▸ **PROBLEM DETAILS**
Go through the entries below and pick out every line with "parconjunction".

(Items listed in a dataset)
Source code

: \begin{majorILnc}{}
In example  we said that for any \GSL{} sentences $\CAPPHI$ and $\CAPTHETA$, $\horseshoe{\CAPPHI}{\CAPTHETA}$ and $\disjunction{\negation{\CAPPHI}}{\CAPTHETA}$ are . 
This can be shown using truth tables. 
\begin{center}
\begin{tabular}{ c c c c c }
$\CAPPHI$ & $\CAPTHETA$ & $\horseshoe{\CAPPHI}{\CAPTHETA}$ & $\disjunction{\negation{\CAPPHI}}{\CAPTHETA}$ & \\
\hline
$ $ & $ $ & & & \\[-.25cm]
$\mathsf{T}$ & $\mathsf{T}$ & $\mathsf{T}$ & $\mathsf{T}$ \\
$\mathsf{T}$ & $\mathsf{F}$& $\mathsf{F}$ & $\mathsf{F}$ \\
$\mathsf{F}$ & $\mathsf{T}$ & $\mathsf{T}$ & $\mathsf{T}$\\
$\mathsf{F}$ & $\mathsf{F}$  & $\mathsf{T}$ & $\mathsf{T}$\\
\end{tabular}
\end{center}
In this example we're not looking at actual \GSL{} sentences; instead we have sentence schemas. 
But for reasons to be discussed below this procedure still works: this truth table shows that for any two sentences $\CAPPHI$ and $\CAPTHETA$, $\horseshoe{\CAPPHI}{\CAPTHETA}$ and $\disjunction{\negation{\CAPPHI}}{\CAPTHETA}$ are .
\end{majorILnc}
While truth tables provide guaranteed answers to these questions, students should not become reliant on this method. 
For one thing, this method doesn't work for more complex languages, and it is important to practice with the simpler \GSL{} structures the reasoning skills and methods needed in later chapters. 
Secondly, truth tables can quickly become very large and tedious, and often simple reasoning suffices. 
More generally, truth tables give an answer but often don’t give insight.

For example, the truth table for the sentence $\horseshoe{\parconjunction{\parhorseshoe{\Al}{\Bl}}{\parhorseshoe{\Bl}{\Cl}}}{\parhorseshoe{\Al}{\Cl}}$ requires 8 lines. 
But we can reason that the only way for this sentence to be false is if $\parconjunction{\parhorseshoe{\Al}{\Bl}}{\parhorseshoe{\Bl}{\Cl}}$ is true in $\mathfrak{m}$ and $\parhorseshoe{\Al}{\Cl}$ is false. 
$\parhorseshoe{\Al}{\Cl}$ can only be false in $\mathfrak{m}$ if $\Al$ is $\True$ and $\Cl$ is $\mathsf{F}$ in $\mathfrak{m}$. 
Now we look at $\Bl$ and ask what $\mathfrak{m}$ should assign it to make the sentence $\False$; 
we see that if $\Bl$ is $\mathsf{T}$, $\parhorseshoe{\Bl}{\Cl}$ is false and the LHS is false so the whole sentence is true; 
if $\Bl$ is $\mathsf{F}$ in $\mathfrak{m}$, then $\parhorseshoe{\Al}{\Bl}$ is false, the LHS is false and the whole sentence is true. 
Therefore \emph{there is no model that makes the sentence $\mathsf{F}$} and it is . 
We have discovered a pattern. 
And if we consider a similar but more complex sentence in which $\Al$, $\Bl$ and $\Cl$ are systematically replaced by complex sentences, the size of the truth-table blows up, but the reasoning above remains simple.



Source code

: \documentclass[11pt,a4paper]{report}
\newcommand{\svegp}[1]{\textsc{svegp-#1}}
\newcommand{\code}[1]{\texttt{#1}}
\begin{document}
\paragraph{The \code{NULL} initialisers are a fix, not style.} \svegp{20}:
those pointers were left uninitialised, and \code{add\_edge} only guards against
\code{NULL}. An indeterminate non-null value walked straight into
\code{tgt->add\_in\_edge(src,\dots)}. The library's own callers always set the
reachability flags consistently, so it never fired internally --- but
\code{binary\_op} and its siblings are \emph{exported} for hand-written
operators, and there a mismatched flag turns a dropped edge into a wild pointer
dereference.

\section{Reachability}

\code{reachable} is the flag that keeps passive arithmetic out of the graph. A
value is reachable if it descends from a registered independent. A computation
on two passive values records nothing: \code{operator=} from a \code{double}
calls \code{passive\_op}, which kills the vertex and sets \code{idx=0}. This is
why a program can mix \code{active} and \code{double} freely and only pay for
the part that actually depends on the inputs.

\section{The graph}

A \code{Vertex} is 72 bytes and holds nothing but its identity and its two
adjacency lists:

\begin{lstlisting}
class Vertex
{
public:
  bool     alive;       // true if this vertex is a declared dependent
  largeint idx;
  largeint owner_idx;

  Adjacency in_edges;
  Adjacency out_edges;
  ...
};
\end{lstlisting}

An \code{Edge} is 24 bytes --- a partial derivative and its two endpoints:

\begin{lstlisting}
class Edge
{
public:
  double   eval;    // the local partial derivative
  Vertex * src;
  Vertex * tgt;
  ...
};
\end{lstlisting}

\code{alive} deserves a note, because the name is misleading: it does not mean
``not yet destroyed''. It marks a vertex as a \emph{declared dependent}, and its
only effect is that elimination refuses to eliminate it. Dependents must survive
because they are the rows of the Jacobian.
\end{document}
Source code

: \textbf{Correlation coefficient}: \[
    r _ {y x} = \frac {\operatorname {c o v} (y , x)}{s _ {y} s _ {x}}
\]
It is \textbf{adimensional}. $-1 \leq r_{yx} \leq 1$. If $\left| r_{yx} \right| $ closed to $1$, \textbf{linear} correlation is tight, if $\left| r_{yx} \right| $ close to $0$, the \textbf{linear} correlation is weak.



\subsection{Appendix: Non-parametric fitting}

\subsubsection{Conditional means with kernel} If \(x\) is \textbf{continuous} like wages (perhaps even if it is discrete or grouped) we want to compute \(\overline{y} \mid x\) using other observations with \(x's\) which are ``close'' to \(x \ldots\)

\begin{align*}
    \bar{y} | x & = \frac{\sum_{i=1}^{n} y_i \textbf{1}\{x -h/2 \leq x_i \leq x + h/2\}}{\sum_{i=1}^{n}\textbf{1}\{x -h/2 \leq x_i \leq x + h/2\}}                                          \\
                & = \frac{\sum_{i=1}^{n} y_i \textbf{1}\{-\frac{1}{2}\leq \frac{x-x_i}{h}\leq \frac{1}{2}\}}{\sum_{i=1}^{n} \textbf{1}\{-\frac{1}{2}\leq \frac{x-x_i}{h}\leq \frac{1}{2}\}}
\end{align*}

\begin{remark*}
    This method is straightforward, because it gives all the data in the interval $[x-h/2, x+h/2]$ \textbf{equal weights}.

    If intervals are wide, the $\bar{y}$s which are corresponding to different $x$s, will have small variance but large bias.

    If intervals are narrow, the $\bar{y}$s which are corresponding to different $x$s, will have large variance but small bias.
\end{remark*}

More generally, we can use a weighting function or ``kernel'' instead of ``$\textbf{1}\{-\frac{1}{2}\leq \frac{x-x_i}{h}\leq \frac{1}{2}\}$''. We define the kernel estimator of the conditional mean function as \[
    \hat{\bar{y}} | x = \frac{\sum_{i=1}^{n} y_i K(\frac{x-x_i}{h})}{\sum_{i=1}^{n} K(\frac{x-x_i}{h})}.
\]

▸ **REPLY**
For example, the truth table for the sentence $\horseshoe{\parconjunction{\parhorseshoe{\Al}{\Bl}}{\parhorseshoe{\Bl}{\Cl}}}{\parhorseshoe{\Al}{\Cl}}$ requires 8 lines. 
But we can reason that the only way for this sentence to be false is if $\parconjunction{\parhorseshoe{\Al}{\Bl}}{\parhorseshoe{\Bl}{\Cl}}$ is true in $\mathfrak{m}$ and $\parhorseshoe{\Al}{\Cl}$ is false. 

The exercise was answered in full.